╭─ SUPPLIED DATA

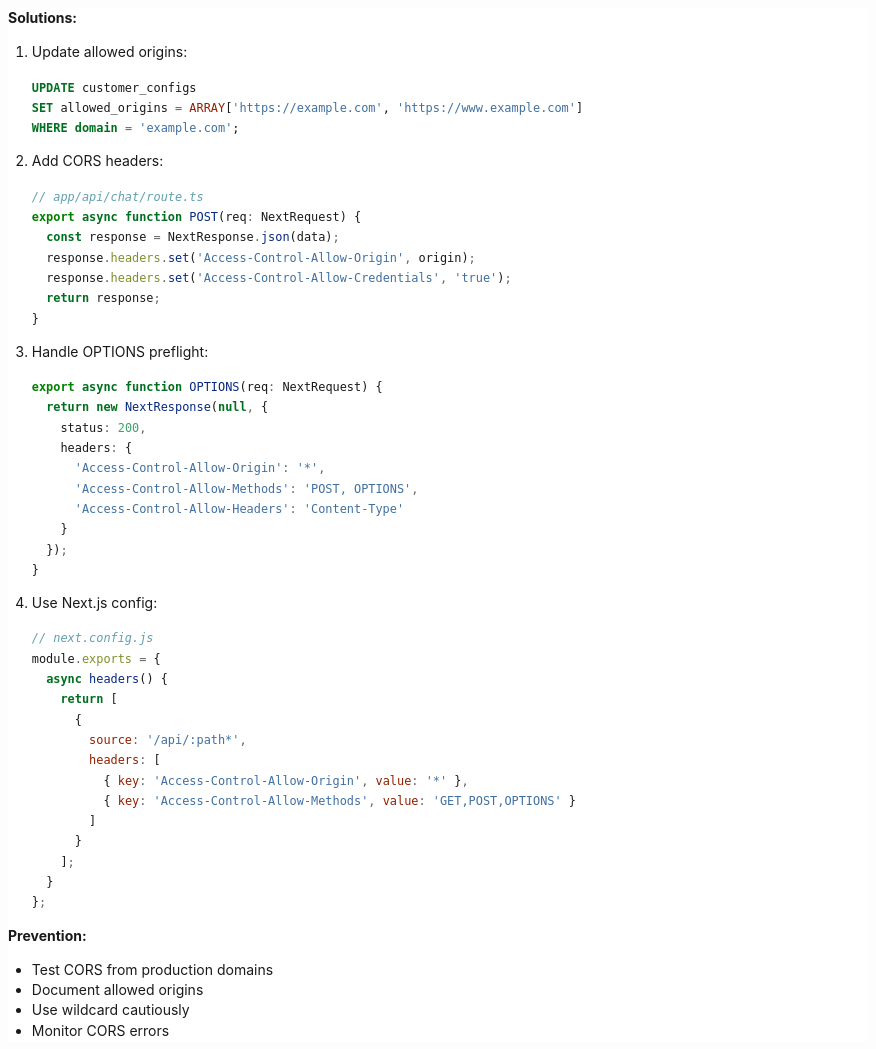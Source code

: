 **Solutions:**
1. Update allowed origins:
   ```sql
   UPDATE customer_configs
   SET allowed_origins = ARRAY['https://example.com', 'https://www.example.com']
   WHERE domain = 'example.com';
   ```

2. Add CORS headers:
   ```typescript
   // app/api/chat/route.ts
   export async function POST(req: NextRequest) {
     const response = NextResponse.json(data);
     response.headers.set('Access-Control-Allow-Origin', origin);
     response.headers.set('Access-Control-Allow-Credentials', 'true');
     return response;
   }
   ```

3. Handle OPTIONS preflight:
   ```typescript
   export async function OPTIONS(req: NextRequest) {
     return new NextResponse(null, {
       status: 200,
       headers: {
         'Access-Control-Allow-Origin': '*',
         'Access-Control-Allow-Methods': 'POST, OPTIONS',
         'Access-Control-Allow-Headers': 'Content-Type'
       }
     });
   }
   ```

4. Use Next.js config:
   ```javascript
   // next.config.js
   module.exports = {
     async headers() {
       return [
         {
           source: '/api/:path*',
           headers: [
             { key: 'Access-Control-Allow-Origin', value: '*' },
             { key: 'Access-Control-Allow-Methods', value: 'GET,POST,OPTIONS' }
           ]
         }
       ];
     }
   };
   ```

**Prevention:**
- Test CORS from production domains
- Document allowed origins
- Use wildcard cautiously
- Monitor CORS errors
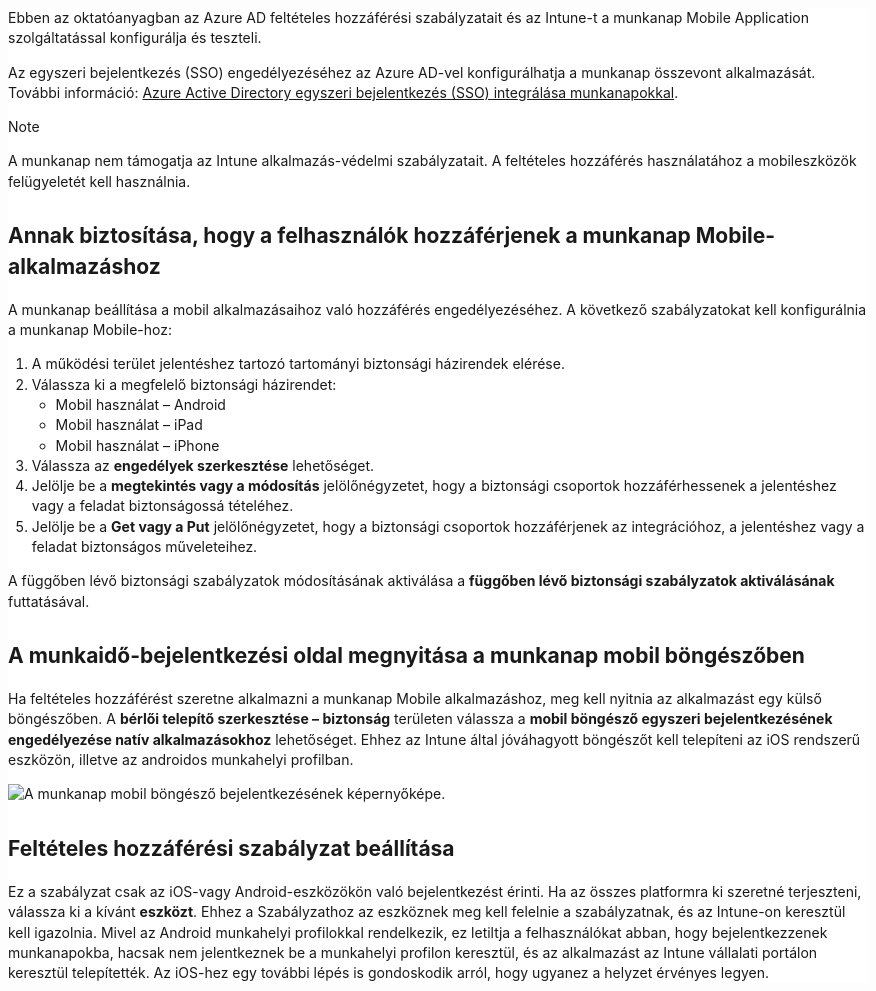 Ebben az oktatóanyagban az Azure AD feltételes hozzáférési szabályzatait és az Intune-t a munkanap Mobile Application szolgáltatással konfigurálja és teszteli.

Az egyszeri bejelentkezés (SSO) engedélyezéséhez az Azure AD-vel konfigurálhatja a munkanap összevont alkalmazását. További információ: [Azure Active Directory egyszeri bejelentkezés (SSO) integrálása munkanapokkal](./workday-tutorial.md).

> [!NOTE] 
> A munkanap nem támogatja az Intune alkalmazás-védelmi szabályzatait. A feltételes hozzáférés használatához a mobileszközök felügyeletét kell használnia.


## <a name="ensure-users-have-access-to-workday-mobile-application"></a>Annak biztosítása, hogy a felhasználók hozzáférjenek a munkanap Mobile-alkalmazáshoz

A munkanap beállítása a mobil alkalmazásaihoz való hozzáférés engedélyezéséhez. A következő szabályzatokat kell konfigurálnia a munkanap Mobile-hoz:

1. A működési terület jelentéshez tartozó tartományi biztonsági házirendek elérése.
1. Válassza ki a megfelelő biztonsági házirendet:
    * Mobil használat – Android
    * Mobil használat – iPad
    * Mobil használat – iPhone
1. Válassza az **engedélyek szerkesztése** lehetőséget.
1. Jelölje be a **megtekintés vagy a módosítás** jelölőnégyzetet, hogy a biztonsági csoportok hozzáférhessenek a jelentéshez vagy a feladat biztonságossá tételéhez.
1. Jelölje be a **Get vagy a Put** jelölőnégyzetet, hogy a biztonsági csoportok hozzáférjenek az integrációhoz, a jelentéshez vagy a feladat biztonságos műveleteihez.

A függőben lévő biztonsági szabályzatok módosításának aktiválása a **függőben lévő biztonsági szabályzatok aktiválásának** futtatásával.

## <a name="open-workday-sign-in-page-in-workday-mobile-browser"></a>A munkaidő-bejelentkezési oldal megnyitása a munkanap mobil böngészőben

Ha feltételes hozzáférést szeretne alkalmazni a munkanap Mobile alkalmazáshoz, meg kell nyitnia az alkalmazást egy külső böngészőben. A **bérlői telepítő szerkesztése – biztonság** területen válassza a **mobil böngésző egyszeri bejelentkezésének engedélyezése natív alkalmazásokhoz** lehetőséget. Ehhez az Intune által jóváhagyott böngészőt kell telepíteni az iOS rendszerű eszközön, illetve az androidos munkahelyi profilban.

![A munkanap mobil böngésző bejelentkezésének képernyőképe.](./media/workday-tutorial/mobile-browser.png)

## <a name="set-up-conditional-access-policy"></a>Feltételes hozzáférési szabályzat beállítása

Ez a szabályzat csak az iOS-vagy Android-eszközökön való bejelentkezést érinti. Ha az összes platformra ki szeretné terjeszteni, válassza ki a kívánt **eszközt**. Ehhez a Szabályzathoz az eszköznek meg kell felelnie a szabályzatnak, és az Intune-on keresztül kell igazolnia. Mivel az Android munkahelyi profilokkal rendelkezik, ez letiltja a felhasználókat abban, hogy bejelentkezzenek munkanapokba, hacsak nem jelentkeznek be a munkahelyi profilon keresztül, és az alkalmazást az Intune vállalati portálon keresztül telepítették. Az iOS-hez egy további lépés is gondoskodik arról, hogy ugyanez a helyzet érvényes legyen.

╰─

▸ TASK DETAILS: Read through the lines above and collect those that contain the string "example".

▸ RESULT:
   SET allowed_origins = ARRAY['https://example.com', 'https://www.example.com']
   WHERE domain = 'example.com';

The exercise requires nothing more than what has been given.